The porcelain painter usually worked from an engraving, but they could also work from memory or from an image that no longer survived, making the decorated piece itself a valuable and precise record of somewhere that might otherwise be forgotten.
Pen-Y-Rhos Farmyard, Nantgarw
One such important piece in Amgueddfa Cymru's collection is a large porcelain bowl. On the front of the bowl is an oval framed image of a house and barns flanked by trees, with a hill behind. This is inscribed 'Pen-y-Rhos'. On the back of the bowl is an image of a farmyard with cattle and poultry in the foreground.
Although the bowl doesn't have any identification marks, the paste, the heavy potting and the decoration are all characteristic of Nantgarw. Other evidence includes a fragment from an identical bowl, which was found at the site of the Nantgarw factory. The painter was probably Thomas Pardoe who worked at Nantgarw from 1821 until his death in 1823.
Pen-y-Rhos is a farm one mile from Nantgarw, on the outskirts of Caerphilly. In the early 19th century it was the home of Edward Edmunds. In 1814 he sublet the factory site, a cottage and land next to the Glamorganshire Canal to William Billingsley and Samuel Walker. In 1820 he sublet it again, this time to William Weston Young.
Three complete sets of dishes were thought to have been made at the factory for Edmunds and his family. None of these sets survive complete but they are thought to date from Billingsley's ownership of the pottery in 1817–19.
The Pen-y-Rhos bowl was not part of these sets but is of a later date. It may have been a gift from Young or Pardoe to Edmunds.
So as well as being a key documentary piece of Nantgarw porcelain, the bowl bears a rare view of a Glamorgan farmhouse in the 1820s.

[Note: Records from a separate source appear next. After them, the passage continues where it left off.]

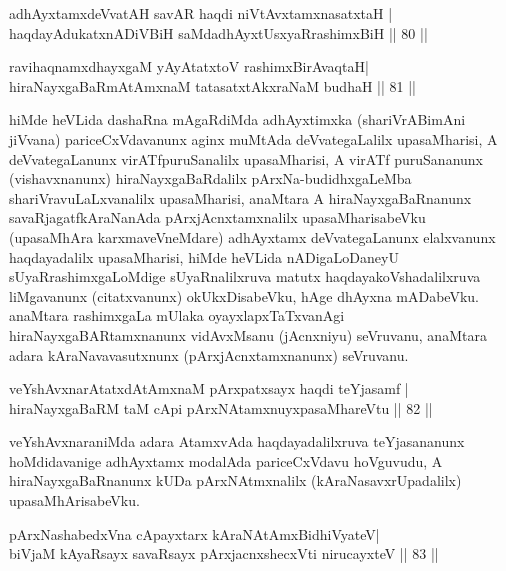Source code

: \begin{shl}
adhAyxtamxdeVvatAH savAR haqdi niVtAvx\s \s tamxnasatxtaH |\\
haqdayAdukatxnADiVBiH saMdadhAyxtUsxyaRrashimxBiH \hfill || 80 || 
\end{shl}

\begin{shl}
ravihaqnamxdhayxgaM yAyAtatxtoV rashimxBirAvaqtaH|\\
hiraNayxgaBaRmAtAmxnaM tatasatxtAkxraNaM budhaH \hfill || 81 || 
\end{shl}

\begin{artha}
hiMde heVLida dashaRna mAgaRdiMda adhAyxtimxka (shariVrABimAni jiVvana) pariceCxVdavanunx aginx muMtAda deVvategaLalilx upasaMharisi, A deVvategaLanunx virATfpuruSanalilx upasaMharisi, A virATf puruSananunx (vishavxnanunx) hiraNayxgaBaRdalilx pArxNa-budidhxgaLeMba shariVravuLaLxvanalilx upasaMharisi, anaMtara A hiraNayxgaBaRnanunx savaRjagatfkAraNanAda pArxjAcnxtamxnalilx upasaMharisabeVku (upasaMhAra karxmaveVneMdare) adhAyxtamx deVvategaLanunx elalxvanunx haqdayadalilx upasaMharisi, hiMde heVLida nADigaLoDaneyU sUyaRrashimxgaLoMdige sUyaRnalilxruva matutx haqdayakoVshadalilxruva liMgavanunx (citatxvanunx) okUkxDisabeVku, hAge dhAyxna mADabeVku. anaMtara rashimxgaLa mUlaka oyayxlapxTaTxvanAgi hiraNayxgaBARtamxnanunx vidAvxMsanu (jAcnxniyu) seVruvanu, anaMtara adara kAraNavavasutxnunx (pArxjAcnxtamxnanunx) seVruvanu.
\end{artha}


\begin{shl}
veYshAvxnarAtatxdAtAmxnaM pArxpatxsayx haqdi teYjasamf |\\
hiraNayxgaBaRM taM cApi pArxNAtamxnuyxpasaMhareVtu \hfill || 82 || 
\end{shl}

\begin{artha}
veYshAvxnaraniMda adara AtamxvAda haqdayadalilxruva teYjasananunx hoMdidavanige adhAyxtamx modalAda pariceCxVdavu hoVguvudu, A hiraNayxgaBaRnanunx kUDa pArxNAtmxnalilx (kAraNasavxrUpadalilx) upasaMhArisabeVku.
\end{artha}


\begin{shl}
pArxNashabedxVna cApayxtarx kAraNAtAmx\s BidhiVyateV|\\
biVjaM kAyaRsayx savaRsayx pArxjacnxshecxVti nirucayxteV \hfill || 83 || 
\end{shl}

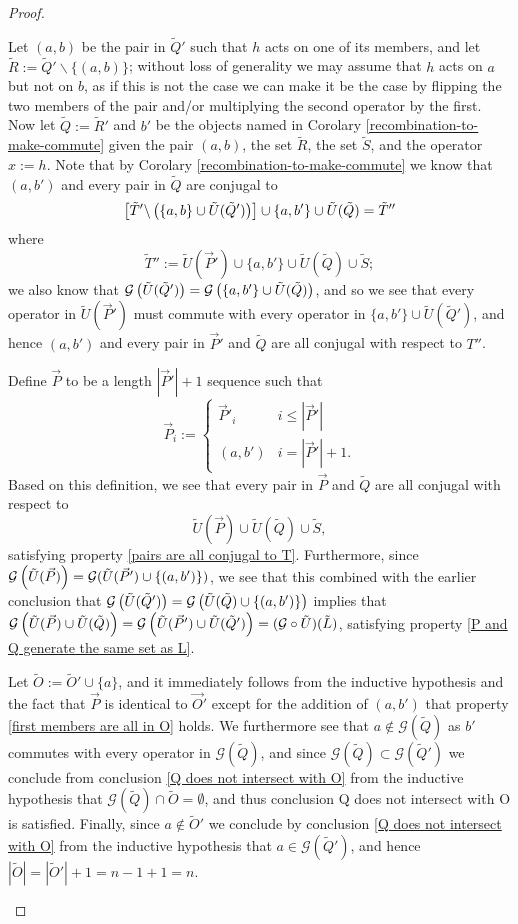 \documentclass[twocolumn,showpacs,preprintnumbers,amsmath,amssymb,nofootinbib,pra,floatfix]{revtex4-1}
\newcommand{\lst}{\vec}
\newcommand{\set}{\tilde}
\newcommand{\genfun}{\mathcal{G}}
\begin{document}
\begin{proof}
\begin{description}
Let $(a,b)$ be the pair in $\set Q'$ such that $h$ acts on one of its members, and let $\set R:=\set Q'\backslash\{(a,b)\}$;  without loss of generality we may assume that $h$ acts on $a$ but not on $b$, as if this is not the case we can make it be the case by flipping the two members of the pair and/or multiplying the second operator by the first.  Now let $\set Q:=\set R'$ and $b'$ be the objects named in Corolary \ref{recombination-to-make-commute} given the pair $(a,b)$, the set $\set R$, the set $\set S$, and the operator $x:=h$.  Note that by Corolary \ref{recombination-to-make-commute} we know that $(a,b')$ and every pair in $\set Q$ are conjugal to
$$\left[\set T'\backslash\paren{\{a,b\} \cup \set U(\set Q')}\right]\cup \{a,b'\} \cup \set U(\set Q)=\set T''$$
where
$$\set T'':=\set U(\lst P')\cup \{a,b'\} \cup \set U(\set Q)\cup \set S;$$
we also know that $\genfun\paren{\set U(\set Q')}=\genfun\paren{\{a,b'\}\cup \set U(\set Q)}$, and so we see that every operator in $\set U(\lst P')$ must commute with every operator in $\{a,b'\}\cup \set U(\set Q')$, and hence $(a,b')$ and every pair in $\lst P'$ and $\set Q$ are all conjugal with respect to $T''$.

Define $\lst P$ to be a length $|\lst P'|+1$ sequence such that
$$
\lst P_i :=
\begin{cases}
\lst P'_i & i \le |\lst P'| \\
(a,b') & i = |\lst P'|+1.
\end{cases}
$$
Based on this definition, we see that every pair in $\lst P$ and $\set Q$ are all conjugal with respect to $$\set U(\lst P) \cup \set U(\set Q)\cup \set S,$$ satisfying property \ref{pairs are all conjugal to T}.  Furthermore, since  $\genfun\paren{\set U(\lst P)} = \genfun(\set U(\lst P')\cup\{(a,b')\})$, we see that this combined with the earlier conclusion that $\genfun\paren{\set U(\set Q')}=\genfun\paren{\set U(\set Q)\cup\{(a,b')\}}$ implies that $\genfun\paren{\set U(\lst P)\cup \set U(\set Q)}=\genfun\paren{\set U(\lst P')\cup \set U(\set Q')}=(\genfun\circ\set U)(\set L)$, satisfying property \ref{P and Q generate the same set as L}.

Let $\set O := \set O'\cup\{a\}$, and it immediately follows from the inductive hypothesis and the fact that $\lst P$ is identical to $\lst O'$ except for the addition of $(a,b')$ that property \ref{first members are all in O} holds.  We furthermore see that $a\notin \genfun(\set Q)$ as $b'$ commutes with every operator in $\genfun(\set Q)$, and since $\genfun(\set Q)\subset\genfun(\set Q')$ we conclude from conclusion \ref{Q does not intersect with O} from the inductive hypothesis that $\genfun(\set Q)\cap\set O=\emptyset$, and thus conclusion {Q does not intersect with O} is satisfied.  Finally, since $a\notin \set O'$ we conclude by conclusion \ref{Q does not intersect with O} from the inductive hypothesis that $a\in\genfun(\set Q')$, and hence $|\set O|=|\set O'|+1=n-1+1=n$.


\end{description}
\end{proof}
\end{document}
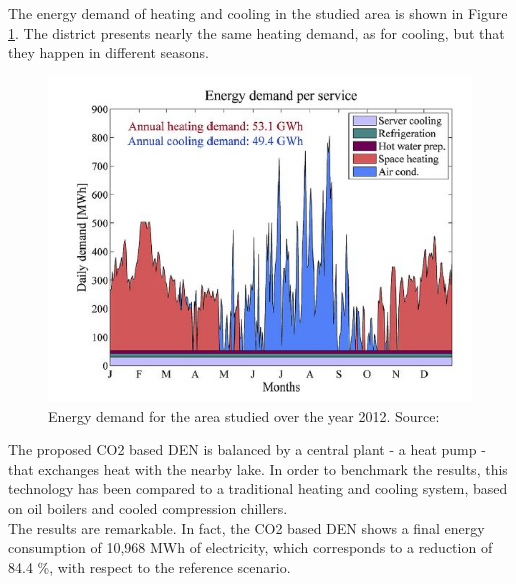 \documentclass{article}
\begin{document}


The energy demand of heating and cooling in the studied area is shown in Figure \ref{fig:henchoz_energydemand}. The district presents nearly the same heating demand, as for cooling, but that they happen in different seasons. 

\begin{figure}[h!]
\centering
\includegraphics[width=1\textwidth]{henchoz_energydemand.JPG}
\caption{Energy demand for the area studied over the year 2012. Source: \cite{henchozPotentialRefrigerantBased}}
\label{fig:henchoz_energydemand}
\end{figure}

The proposed CO2 based DEN is balanced by a central plant - a heat pump - that exchanges heat with the nearby lake. In order to benchmark the results, this technology has been compared to a traditional heating and cooling system, based on oil boilers and cooled compression chillers.\\
The results are remarkable. In fact, the CO2 based DEN shows a final energy consumption of 10,968 MWh of electricity, which corresponds to a reduction of 84.4 \%, with respect to the reference scenario. 
\end{document}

Pentwyn Ironworks, south Wales valleys
If the Pen-y-Rhos bowl reveals a forgotten agricultural view, then this two-handled Staffordshire bone china bowl or cup reveals a forgotten industrial landscape. Dating from around 1835, this piece is decorated on the front with a view of Pentwyn Ironworks within a gilt frame. On the back is the name I Hunt Esq. ('Esq.', short for 'Esquire', was sometimes used in place of 'Mr').
The Pentwyn Ironworks were on the western edge of Abersychan, three miles from Pontypool in the south Wales valleys. The ironworks were established in 1825 and consisted of three blast furnaces built by the Hunt family. By 1839 the works were the property of the Pentwyn Company, but it is not known whether the Hunt family was still involved.
Before 1848 the Pentwyn Company passed to the firm of Williams & Co. and all the buildings were subsequently demolished. The image on this piece, which must have been commissioned for or by one of the Hunt family, is the only known view of this industrial site at that time.